Records contained in a dataset:
━━━━━━

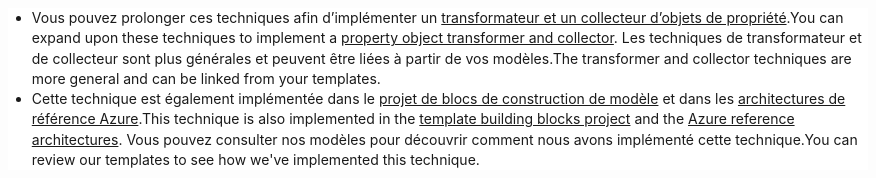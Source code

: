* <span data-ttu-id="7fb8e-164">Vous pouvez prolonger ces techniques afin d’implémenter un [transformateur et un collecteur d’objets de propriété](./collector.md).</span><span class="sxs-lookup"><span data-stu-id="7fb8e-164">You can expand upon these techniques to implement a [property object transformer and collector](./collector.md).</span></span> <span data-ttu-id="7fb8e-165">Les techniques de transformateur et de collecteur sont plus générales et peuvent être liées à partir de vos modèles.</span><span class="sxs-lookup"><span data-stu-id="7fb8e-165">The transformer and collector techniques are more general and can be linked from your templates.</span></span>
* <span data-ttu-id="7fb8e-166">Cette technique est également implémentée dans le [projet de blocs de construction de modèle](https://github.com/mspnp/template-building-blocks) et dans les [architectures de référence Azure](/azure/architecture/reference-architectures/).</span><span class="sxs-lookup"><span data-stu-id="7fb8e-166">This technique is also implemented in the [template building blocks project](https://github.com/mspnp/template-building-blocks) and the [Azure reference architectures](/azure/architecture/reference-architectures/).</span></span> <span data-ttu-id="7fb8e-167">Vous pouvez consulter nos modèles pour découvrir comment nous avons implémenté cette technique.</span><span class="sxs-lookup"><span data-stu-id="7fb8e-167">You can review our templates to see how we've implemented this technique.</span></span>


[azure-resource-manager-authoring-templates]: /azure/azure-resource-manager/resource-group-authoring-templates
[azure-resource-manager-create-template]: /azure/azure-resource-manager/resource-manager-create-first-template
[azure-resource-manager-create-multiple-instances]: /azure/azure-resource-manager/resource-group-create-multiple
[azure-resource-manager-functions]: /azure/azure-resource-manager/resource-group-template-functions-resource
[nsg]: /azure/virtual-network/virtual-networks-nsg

━━━━━━

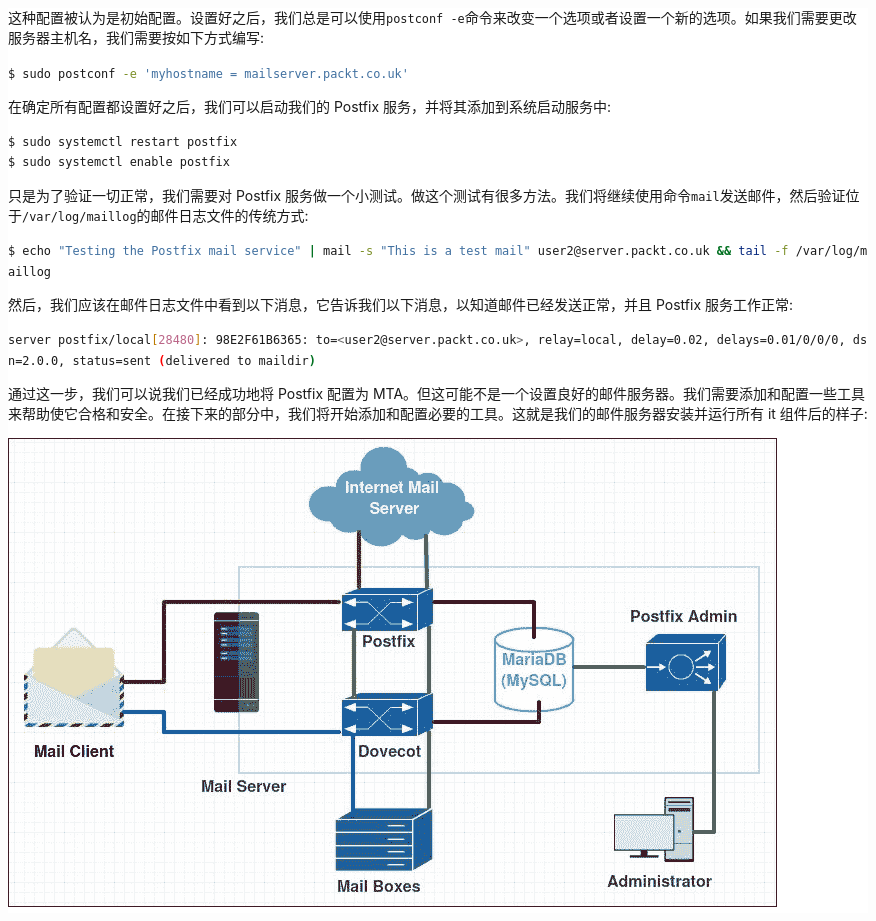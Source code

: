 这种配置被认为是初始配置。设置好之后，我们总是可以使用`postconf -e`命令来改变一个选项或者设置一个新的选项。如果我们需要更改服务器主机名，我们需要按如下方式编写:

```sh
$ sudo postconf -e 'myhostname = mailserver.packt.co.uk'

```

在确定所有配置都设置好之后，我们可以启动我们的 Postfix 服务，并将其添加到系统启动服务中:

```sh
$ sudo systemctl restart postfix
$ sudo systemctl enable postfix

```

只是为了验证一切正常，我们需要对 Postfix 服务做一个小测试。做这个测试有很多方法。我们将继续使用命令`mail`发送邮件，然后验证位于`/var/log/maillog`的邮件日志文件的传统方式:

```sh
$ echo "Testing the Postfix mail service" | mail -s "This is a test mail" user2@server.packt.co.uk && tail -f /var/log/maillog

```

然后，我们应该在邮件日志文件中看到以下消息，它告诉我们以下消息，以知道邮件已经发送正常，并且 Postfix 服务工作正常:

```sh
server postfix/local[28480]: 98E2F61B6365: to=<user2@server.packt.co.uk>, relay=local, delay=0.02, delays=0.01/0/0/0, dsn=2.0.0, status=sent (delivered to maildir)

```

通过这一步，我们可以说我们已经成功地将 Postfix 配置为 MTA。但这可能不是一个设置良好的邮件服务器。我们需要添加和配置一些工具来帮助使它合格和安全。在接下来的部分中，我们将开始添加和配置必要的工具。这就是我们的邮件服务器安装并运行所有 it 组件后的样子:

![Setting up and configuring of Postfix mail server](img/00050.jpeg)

━━━━━━

- **Aim of the exercise**
Each line of the entries above that contains "resource" must be copied into the answer.

- **Output**
[azure-resource-manager-authoring-templates]: /azure/azure-resource-manager/resource-group-authoring-templates
[azure-resource-manager-create-template]: /azure/azure-resource-manager/resource-manager-create-first-template
[azure-resource-manager-create-multiple-instances]: /azure/azure-resource-manager/resource-group-create-multiple
[azure-resource-manager-functions]: /azure/azure-resource-manager/resource-group-template-functions-resource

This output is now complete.